#### TASK STATEMENT:
Take each line of the entries below that contains "alert" and copy it.
--- DATA SUPPLIED ---
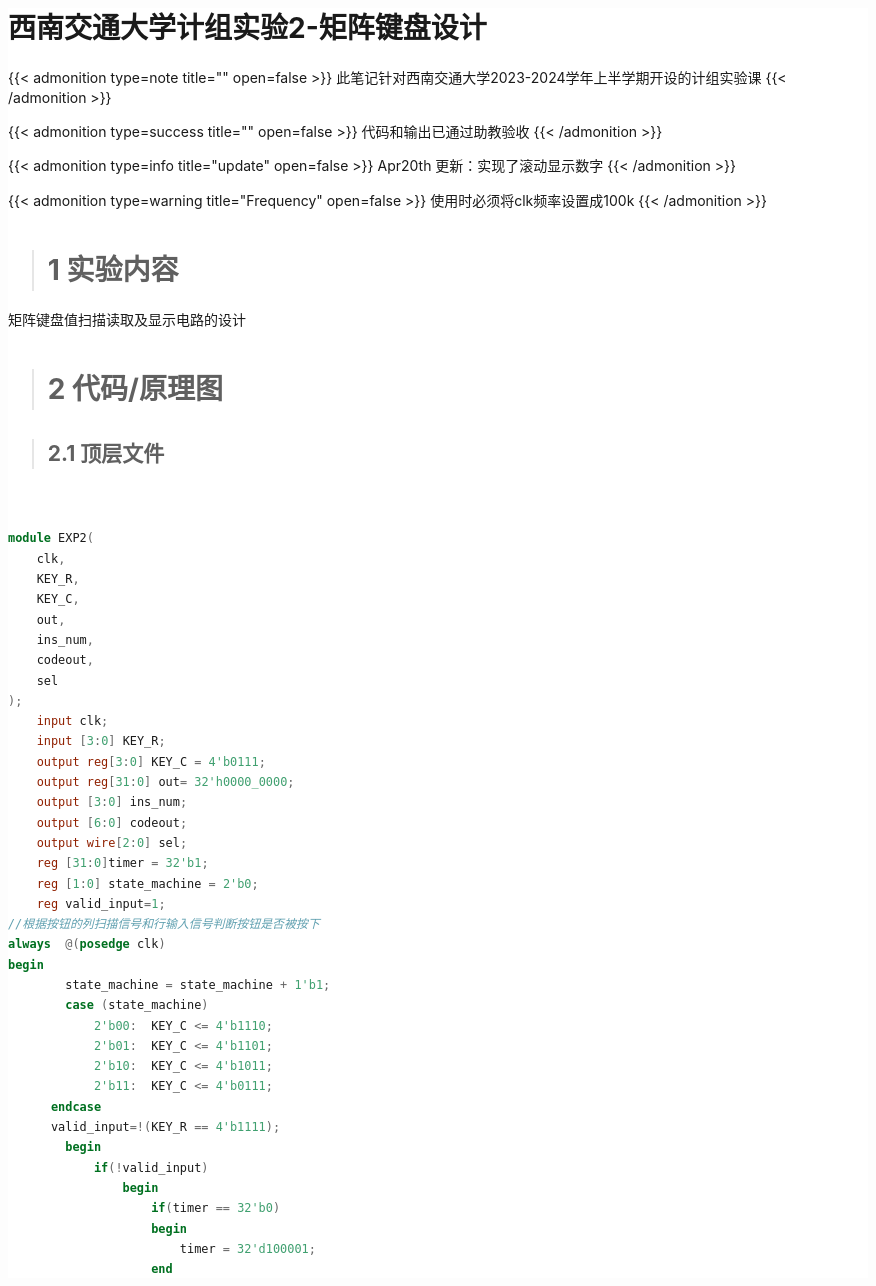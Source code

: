 # 西南交通大学计组实验2-矩阵键盘设计


{{< admonition type=note title="" open=false >}}
此笔记针对西南交通大学2023-2024学年上半学期开设的计组实验课
{{< /admonition >}}

{{< admonition type=success title="" open=false >}}
代码和输出已通过助教验收
{{< /admonition >}}

{{< admonition type=info title="update" open=false >}}
Apr20th 更新：实现了滚动显示数字
{{< /admonition >}}

{{< admonition type=warning title="Frequency" open=false >}}
使用时必须将clk频率设置成100k
{{< /admonition >}}

> # 1 实验内容

矩阵键盘值扫描读取及显示电路的设计

> # 2 代码/原理图

> ## 2.1 顶层文件

```Verilog


module EXP2(
	clk,
	KEY_R,
	KEY_C,
	out,
	ins_num,
	codeout,
	sel
);
	input clk;
	input [3:0] KEY_R;
	output reg[3:0] KEY_C = 4'b0111;
	output reg[31:0] out= 32'h0000_0000;
	output [3:0] ins_num;
	output [6:0] codeout;
	output wire[2:0] sel;
	reg [31:0]timer = 32'b1;
	reg [1:0] state_machine = 2'b0;
	reg valid_input=1;
//根据按钮的列扫描信号和行输入信号判断按钮是否被按下
always  @(posedge clk)
begin
		state_machine = state_machine + 1'b1;
		case (state_machine)
			2'b00:	KEY_C <= 4'b1110;
			2'b01:	KEY_C <= 4'b1101;
			2'b10:	KEY_C <= 4'b1011;
			2'b11:	KEY_C <= 4'b0111;         
      endcase
      valid_input=!(KEY_R == 4'b1111);      
		begin
			if(!valid_input)
				begin
					if(timer == 32'b0)
					begin
						timer = 32'd100001;
					end
```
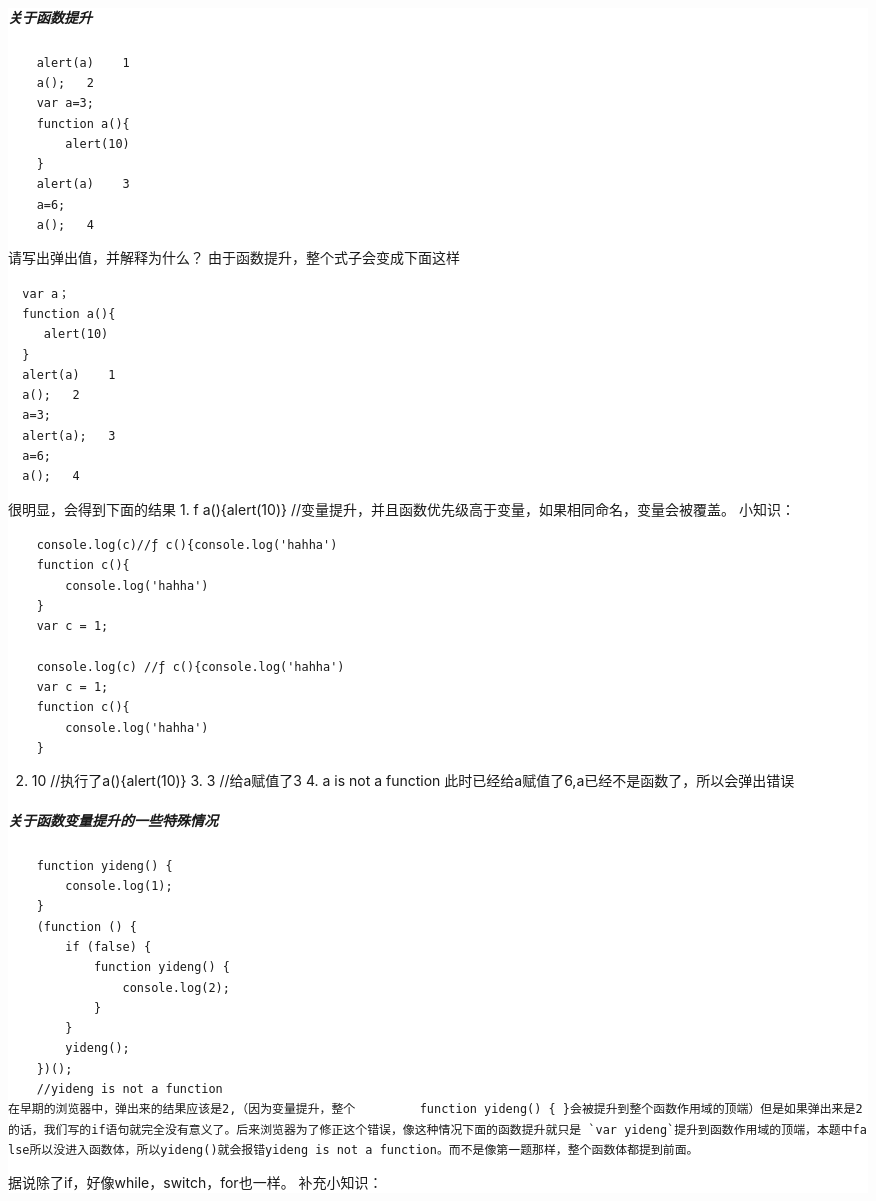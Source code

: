 ##### 关于函数提升

        alert(a)    1
        a();   2
        var a=3;
        function a(){
            alert(10)
        } 
        alert(a)    3
        a=6;
        a();   4
请写出弹出值，并解释为什么？
由于函数提升，整个式子会变成下面这样
    
      var a；
      function a(){
         alert(10)
      } 
      alert(a)    1
      a();   2
      a=3;
      alert(a);   3    
      a=6;
      a();   4
很明显，会得到下面的结果
    1. f a(){alert(10)}   //变量提升，并且函数优先级高于变量，如果相同命名，变量会被覆盖。
小知识：

        console.log(c)//ƒ c(){console.log('hahha') 
        function c(){
            console.log('hahha')
        }
        var c = 1;

        console.log(c) //ƒ c(){console.log('hahha') 
        var c = 1;
        function c(){
            console.log('hahha')
        }
       

   2. 10  //执行了a(){alert(10)}
    3.  3   //给a赋值了3
    4. a is not a function 此时已经给a赋值了6,a已经不是函数了，所以会弹出错误

##### 关于函数变量提升的一些特殊情况

        function yideng() { 
            console.log(1);
        }
        (function () { 
            if (false) {
                function yideng() {
                    console.log(2);
                }
            }
            yideng();
        })();
        //yideng is not a function
    在早期的浏览器中，弹出来的结果应该是2,（因为变量提升，整个         function yideng() { }会被提升到整个函数作用域的顶端）但是如果弹出来是2的话，我们写的if语句就完全没有意义了。后来浏览器为了修正这个错误，像这种情况下面的函数提升就只是 `var yideng`提升到函数作用域的顶端，本题中false所以没进入函数体，所以yideng()就会报错yideng is not a function。而不是像第一题那样，整个函数体都提到前面。
据说除了if，好像while，switch，for也一样。
补充小知识：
---
#### ANSWER TO THIS EXERCISE:
        alert(a)    1
            alert(10)
        alert(a)    3
         alert(10)
      alert(a)    1
      alert(a);   3    
    1. f a(){alert(10)}   //变量提升，并且函数优先级高于变量，如果相同命名，变量会被覆盖。
   2. 10  //执行了a(){alert(10)}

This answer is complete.